Nothing but the lines from the one containing "executable and match" to the end of the material should be returned, each exactly as written.

DATA TO EXAMINE
★ ★ ★ ★ ★

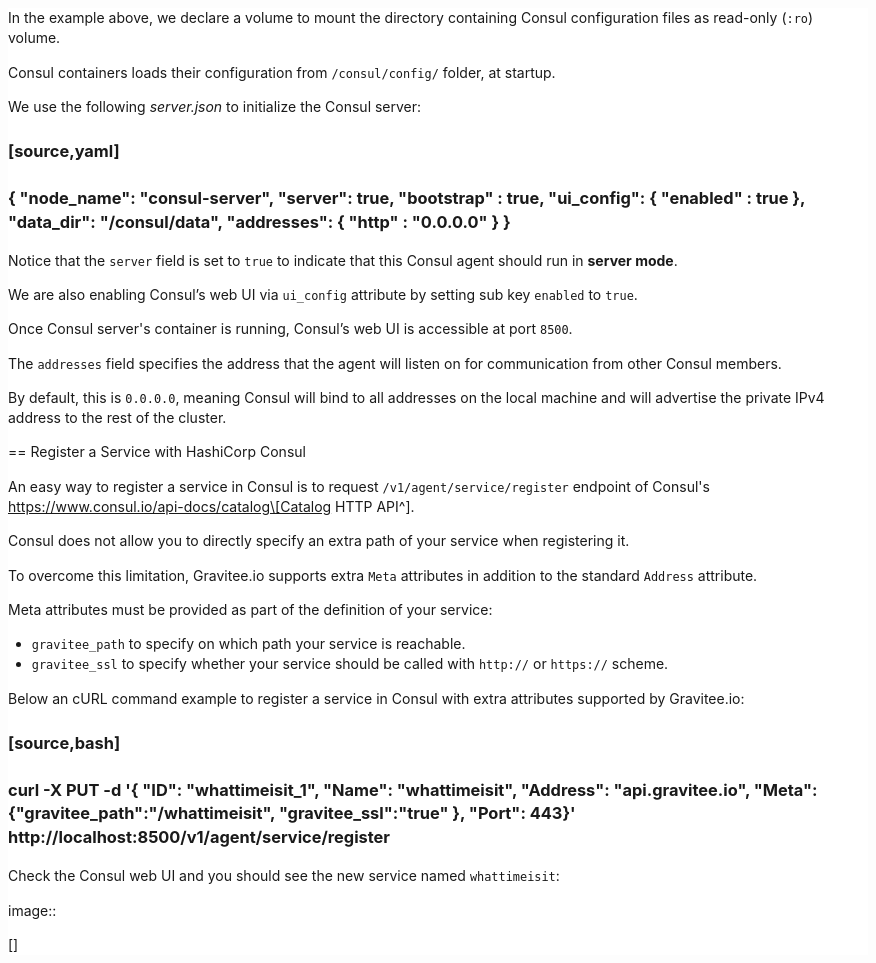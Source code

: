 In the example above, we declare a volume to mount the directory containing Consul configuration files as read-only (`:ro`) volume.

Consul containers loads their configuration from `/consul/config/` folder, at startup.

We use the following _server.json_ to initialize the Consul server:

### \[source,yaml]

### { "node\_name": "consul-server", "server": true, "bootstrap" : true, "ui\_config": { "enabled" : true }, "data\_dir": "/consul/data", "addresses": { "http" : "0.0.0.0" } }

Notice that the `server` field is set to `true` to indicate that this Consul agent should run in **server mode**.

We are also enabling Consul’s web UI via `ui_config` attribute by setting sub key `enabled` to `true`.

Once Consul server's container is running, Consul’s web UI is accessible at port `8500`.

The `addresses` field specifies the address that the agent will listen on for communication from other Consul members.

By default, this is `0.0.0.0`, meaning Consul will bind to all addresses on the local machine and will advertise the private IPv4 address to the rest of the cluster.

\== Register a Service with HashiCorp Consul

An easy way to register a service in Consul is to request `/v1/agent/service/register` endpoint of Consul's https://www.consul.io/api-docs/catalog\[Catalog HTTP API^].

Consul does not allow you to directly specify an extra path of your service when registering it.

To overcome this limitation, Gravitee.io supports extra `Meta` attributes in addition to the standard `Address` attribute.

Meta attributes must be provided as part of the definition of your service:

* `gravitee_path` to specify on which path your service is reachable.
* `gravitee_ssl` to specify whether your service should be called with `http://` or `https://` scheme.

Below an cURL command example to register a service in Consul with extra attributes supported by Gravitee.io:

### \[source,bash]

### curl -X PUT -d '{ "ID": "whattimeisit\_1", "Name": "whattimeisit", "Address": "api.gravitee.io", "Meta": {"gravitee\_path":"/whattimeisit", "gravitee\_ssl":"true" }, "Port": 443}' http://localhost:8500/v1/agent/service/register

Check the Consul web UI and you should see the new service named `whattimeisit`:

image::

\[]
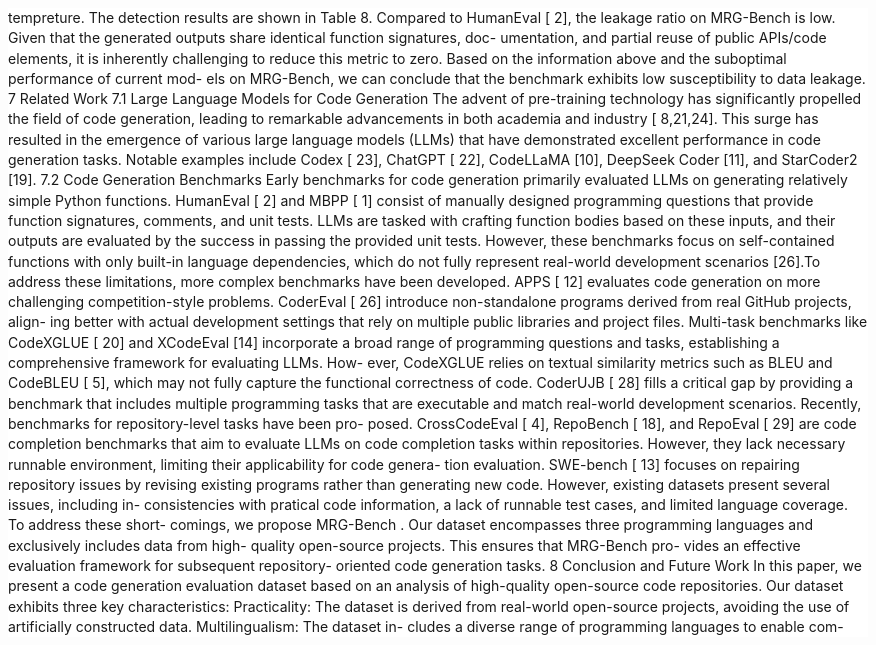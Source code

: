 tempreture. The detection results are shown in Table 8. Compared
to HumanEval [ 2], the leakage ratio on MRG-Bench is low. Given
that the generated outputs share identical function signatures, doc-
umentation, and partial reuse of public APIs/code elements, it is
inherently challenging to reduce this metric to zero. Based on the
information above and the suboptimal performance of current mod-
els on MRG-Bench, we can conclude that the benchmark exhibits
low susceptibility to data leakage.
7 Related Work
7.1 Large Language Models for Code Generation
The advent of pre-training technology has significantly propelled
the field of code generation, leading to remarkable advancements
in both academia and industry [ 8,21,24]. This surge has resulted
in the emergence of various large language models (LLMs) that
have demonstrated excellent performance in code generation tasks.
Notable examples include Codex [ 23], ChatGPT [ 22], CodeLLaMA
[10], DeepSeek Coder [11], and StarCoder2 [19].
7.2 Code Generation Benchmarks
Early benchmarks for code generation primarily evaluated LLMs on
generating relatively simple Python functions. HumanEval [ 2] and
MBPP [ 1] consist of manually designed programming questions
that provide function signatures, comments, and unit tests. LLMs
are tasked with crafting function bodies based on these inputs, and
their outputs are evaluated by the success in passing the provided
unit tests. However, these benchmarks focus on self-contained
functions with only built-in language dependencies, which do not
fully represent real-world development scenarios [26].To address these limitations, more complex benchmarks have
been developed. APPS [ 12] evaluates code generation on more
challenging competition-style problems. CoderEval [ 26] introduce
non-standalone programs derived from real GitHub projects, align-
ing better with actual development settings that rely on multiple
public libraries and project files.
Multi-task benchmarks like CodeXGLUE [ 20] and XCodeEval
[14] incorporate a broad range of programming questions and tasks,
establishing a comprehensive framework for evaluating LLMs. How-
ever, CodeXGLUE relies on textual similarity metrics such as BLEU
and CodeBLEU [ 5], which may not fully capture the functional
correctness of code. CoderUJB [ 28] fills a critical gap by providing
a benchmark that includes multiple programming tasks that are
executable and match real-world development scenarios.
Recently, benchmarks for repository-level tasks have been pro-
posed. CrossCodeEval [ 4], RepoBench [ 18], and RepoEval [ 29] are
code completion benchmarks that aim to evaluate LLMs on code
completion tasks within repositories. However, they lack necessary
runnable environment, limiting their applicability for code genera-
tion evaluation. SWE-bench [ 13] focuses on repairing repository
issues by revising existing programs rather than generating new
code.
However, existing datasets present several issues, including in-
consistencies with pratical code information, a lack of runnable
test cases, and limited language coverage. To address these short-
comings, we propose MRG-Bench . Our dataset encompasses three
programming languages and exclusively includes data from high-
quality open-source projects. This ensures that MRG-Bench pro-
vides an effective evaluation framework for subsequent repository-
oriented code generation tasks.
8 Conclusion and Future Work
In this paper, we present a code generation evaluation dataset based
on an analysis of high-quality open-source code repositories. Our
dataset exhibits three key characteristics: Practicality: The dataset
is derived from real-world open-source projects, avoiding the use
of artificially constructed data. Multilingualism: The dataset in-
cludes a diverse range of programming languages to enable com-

★ ★ ★ ★ ★

EXERCISE OUTPUT
executable and match real-world development scenarios.
Recently, benchmarks for repository-level tasks have been pro-
posed. CrossCodeEval [ 4], RepoBench [ 18], and RepoEval [ 29] are
code completion benchmarks that aim to evaluate LLMs on code
completion tasks within repositories. However, they lack necessary
runnable environment, limiting their applicability for code genera-
tion evaluation. SWE-bench [ 13] focuses on repairing repository
issues by revising existing programs rather than generating new
code.
However, existing datasets present several issues, including in-
consistencies with pratical code information, a lack of runnable
test cases, and limited language coverage. To address these short-
comings, we propose MRG-Bench . Our dataset encompasses three
programming languages and exclusively includes data from high-
quality open-source projects. This ensures that MRG-Bench pro-
vides an effective evaluation framework for subsequent repository-
oriented code generation tasks.
8 Conclusion and Future Work
In this paper, we present a code generation evaluation dataset based
on an analysis of high-quality open-source code repositories. Our
dataset exhibits three key characteristics: Practicality: The dataset
is derived from real-world open-source projects, avoiding the use
of artificially constructed data. Multilingualism: The dataset in-
cludes a diverse range of programming languages to enable com-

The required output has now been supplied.